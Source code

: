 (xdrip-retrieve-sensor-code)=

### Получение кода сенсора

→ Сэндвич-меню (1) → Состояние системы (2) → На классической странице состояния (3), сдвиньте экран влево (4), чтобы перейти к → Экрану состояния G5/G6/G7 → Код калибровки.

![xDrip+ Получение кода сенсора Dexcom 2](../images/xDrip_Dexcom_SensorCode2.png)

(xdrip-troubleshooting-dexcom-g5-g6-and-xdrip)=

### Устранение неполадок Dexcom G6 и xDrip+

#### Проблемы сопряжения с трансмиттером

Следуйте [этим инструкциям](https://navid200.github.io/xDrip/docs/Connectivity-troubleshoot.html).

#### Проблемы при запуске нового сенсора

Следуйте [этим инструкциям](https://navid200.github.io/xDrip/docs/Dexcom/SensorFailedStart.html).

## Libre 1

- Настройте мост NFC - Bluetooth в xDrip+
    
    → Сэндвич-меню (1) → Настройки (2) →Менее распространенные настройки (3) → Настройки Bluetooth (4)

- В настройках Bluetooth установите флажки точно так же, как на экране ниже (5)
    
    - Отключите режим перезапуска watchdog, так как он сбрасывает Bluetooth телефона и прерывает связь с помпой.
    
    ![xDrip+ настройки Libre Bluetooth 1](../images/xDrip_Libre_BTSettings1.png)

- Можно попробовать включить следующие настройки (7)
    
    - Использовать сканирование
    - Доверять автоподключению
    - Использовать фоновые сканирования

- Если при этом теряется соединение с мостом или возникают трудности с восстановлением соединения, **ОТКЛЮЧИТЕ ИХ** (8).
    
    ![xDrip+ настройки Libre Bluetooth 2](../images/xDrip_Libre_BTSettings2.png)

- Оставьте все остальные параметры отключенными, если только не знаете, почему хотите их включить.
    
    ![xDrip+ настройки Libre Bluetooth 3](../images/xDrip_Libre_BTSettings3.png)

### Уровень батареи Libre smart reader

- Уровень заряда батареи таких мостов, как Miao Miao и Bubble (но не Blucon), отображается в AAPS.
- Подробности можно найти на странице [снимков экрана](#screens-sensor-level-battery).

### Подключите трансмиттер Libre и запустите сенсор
───
_WORK REQUIRED_:
Once you have counted the lines of the records holding the string "настройки", state that number with no other words.

_EXPECTED ANSWER_:
5